The U.S. Senate voted to pass a bill late last month, which includes a pathway to citizenship for an estimated 11 million undocumented immigrants living in the country. The bill also further militarizes our border regions, mandating tougher border security provisions that need to be set into place before our current immigrant population can gain legal status.
House GOP leaders, including U.S. Rep. Michael McCaul (R, TX-10, at right), the chairman of the House Homeland Security Committee, have stated they will not support the Senate's measures.
Read more below the jump.
|Last Sunday during an interview with CBS' "Face The Nation," McCaul mocked the Senate's bipartisan bill and compared it to throwing candy at the border without actually offering a smart border approach. McCaul also suggested that a House bill could potentially be very different from the one passed in the Senate, as the House will likely opt to instead "do their own thing."
After Wednesday's meeting, House GOP leaders, including Speaker John Boehner, issued a joint statement claiming the Obama administration "cannot be trusted to deliver on its promises to secure the border and enforce laws as part of a single, massive bill like the one passed by the Senate." The joint statement also compared the Senate's bipartisan bill to Obamacare. While the House GOP may be divided on the issue of immigration, they have made their stance clear in being united against the Senate and President Obama.

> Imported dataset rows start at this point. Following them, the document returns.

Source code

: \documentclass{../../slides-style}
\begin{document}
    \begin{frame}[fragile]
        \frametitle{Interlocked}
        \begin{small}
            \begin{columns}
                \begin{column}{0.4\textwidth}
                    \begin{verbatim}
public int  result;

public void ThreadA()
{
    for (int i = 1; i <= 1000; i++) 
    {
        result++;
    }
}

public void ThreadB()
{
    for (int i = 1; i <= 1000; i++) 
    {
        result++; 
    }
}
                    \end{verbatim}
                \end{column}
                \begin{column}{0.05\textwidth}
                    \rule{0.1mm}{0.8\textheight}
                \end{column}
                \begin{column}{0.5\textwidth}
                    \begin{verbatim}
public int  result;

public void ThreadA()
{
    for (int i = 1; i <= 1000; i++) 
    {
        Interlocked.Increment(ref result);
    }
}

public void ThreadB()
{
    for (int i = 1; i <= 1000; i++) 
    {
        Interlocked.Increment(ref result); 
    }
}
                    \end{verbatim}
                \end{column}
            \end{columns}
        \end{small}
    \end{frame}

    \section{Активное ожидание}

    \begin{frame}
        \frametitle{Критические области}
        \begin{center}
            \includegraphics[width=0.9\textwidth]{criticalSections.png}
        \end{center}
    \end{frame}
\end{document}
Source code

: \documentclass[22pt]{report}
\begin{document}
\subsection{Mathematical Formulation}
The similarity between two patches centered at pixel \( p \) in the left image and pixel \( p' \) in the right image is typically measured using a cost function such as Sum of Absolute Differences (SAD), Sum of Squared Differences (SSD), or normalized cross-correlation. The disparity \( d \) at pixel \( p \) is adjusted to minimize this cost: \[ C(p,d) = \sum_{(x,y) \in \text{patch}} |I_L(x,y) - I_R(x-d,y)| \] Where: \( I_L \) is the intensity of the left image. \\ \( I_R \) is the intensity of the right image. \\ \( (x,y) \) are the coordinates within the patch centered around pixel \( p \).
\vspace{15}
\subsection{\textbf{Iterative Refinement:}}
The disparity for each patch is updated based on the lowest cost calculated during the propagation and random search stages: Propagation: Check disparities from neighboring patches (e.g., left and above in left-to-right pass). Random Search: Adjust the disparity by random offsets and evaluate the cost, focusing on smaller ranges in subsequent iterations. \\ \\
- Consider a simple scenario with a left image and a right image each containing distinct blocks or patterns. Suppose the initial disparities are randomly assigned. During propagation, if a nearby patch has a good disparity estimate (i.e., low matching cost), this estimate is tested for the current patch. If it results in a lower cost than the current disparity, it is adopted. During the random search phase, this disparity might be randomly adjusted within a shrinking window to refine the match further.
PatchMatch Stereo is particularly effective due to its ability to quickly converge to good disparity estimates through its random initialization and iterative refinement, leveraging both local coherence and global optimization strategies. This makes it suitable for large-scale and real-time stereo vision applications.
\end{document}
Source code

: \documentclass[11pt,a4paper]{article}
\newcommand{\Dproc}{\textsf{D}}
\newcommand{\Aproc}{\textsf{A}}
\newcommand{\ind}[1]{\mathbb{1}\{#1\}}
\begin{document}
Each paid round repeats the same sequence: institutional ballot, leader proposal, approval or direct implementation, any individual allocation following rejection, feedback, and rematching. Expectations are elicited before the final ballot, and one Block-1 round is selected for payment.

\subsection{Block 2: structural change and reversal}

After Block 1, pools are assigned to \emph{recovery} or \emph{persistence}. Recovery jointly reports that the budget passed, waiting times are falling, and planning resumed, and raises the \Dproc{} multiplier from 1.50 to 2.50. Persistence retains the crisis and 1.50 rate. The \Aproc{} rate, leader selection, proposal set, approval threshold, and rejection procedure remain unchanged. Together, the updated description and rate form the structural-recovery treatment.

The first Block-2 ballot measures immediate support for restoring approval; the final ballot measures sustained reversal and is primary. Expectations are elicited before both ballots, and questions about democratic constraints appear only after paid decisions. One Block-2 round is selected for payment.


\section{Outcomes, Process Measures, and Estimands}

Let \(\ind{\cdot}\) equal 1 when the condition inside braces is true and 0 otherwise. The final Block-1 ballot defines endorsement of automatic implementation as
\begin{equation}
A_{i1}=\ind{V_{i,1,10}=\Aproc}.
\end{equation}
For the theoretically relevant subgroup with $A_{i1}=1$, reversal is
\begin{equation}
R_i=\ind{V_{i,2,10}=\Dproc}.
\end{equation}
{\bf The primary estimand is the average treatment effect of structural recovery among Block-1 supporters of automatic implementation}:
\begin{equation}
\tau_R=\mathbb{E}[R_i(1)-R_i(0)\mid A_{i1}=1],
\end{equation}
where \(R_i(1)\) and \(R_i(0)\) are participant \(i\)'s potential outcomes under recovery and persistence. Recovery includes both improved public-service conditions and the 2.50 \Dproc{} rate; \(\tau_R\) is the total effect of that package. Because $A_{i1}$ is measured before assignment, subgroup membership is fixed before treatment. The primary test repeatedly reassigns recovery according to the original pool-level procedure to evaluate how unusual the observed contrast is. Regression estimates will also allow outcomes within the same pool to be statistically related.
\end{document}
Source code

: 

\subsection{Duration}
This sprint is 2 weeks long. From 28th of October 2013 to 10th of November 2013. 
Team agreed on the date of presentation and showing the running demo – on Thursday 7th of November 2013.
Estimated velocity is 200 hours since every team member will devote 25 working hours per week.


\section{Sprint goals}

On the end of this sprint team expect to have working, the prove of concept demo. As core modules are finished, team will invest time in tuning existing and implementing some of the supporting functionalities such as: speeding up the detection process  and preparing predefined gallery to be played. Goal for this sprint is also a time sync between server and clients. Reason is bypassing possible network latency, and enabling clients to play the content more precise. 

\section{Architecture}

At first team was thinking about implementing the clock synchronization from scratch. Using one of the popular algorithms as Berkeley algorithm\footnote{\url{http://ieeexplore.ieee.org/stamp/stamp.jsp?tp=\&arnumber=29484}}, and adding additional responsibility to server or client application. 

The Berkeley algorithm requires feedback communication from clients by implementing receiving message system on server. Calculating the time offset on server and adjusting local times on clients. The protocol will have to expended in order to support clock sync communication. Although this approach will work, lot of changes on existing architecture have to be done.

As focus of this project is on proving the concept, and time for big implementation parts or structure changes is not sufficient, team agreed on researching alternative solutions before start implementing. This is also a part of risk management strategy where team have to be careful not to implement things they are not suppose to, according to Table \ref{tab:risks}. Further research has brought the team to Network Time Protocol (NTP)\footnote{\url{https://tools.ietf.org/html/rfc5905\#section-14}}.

President Obama continues to ramp up pressure on the House to take action and pass immigration reform. Before the House GOP met Wednesday afternoon, Obama held his own meeting that morning with members of the Congressional Hispanic Caucus (CHC). They gathered at the White House to discuss efforts being made by the Administration. Early Wednesday, the White House released a new report pointing out the economic benefits of enacting the Senate's bipartisan bill. The analysis shows an increase in gross domestic product, more job creation, job growth, and a decrease in budget deficits. Congressional Hispanic Caucus Chairman Ruben Hinojosa (D - TX), has previously stated the CHC will "not support any bill that does not include a pathway to earned citizenship."
Weighing in on this debate is former President George W. Bush, who is a longtime advocate for immigration reform. "I think it's very important to fix a broken system, to treat people with respect, and have confidence in our capacity to assimilate people," he told ABC's "This Week" during an interview last week. He did not, however, suggest or specifically support any current policy being debated in Congress. When asked if failure to pass immigration reform by Republicans would hurt the GOP, he stated that the reason to pass immigration reform is not to bolster the GOP, but to fix a broken system. Bush was unable to get an overhaul passed when he was president.
Immigration has caught Republicans in a very difficult spot.
After a very costly 2012 presidential election, when President Obama managed to capture over 70% of the Latino vote, Republicans immediately felt a sudden urgency for the national party to expand its appeal to minorities and broaden their party's base. Yet the House GOP is also facing pressure from constituents in gerrymandered, largely safe conservative districts, many who continue to resist a large immigration reform push. With midterm elections coming up -- if a comprehensive immigration reform bill were to successfully pass under their leadership -- the House GOP will simply return home to face even more uncertainties.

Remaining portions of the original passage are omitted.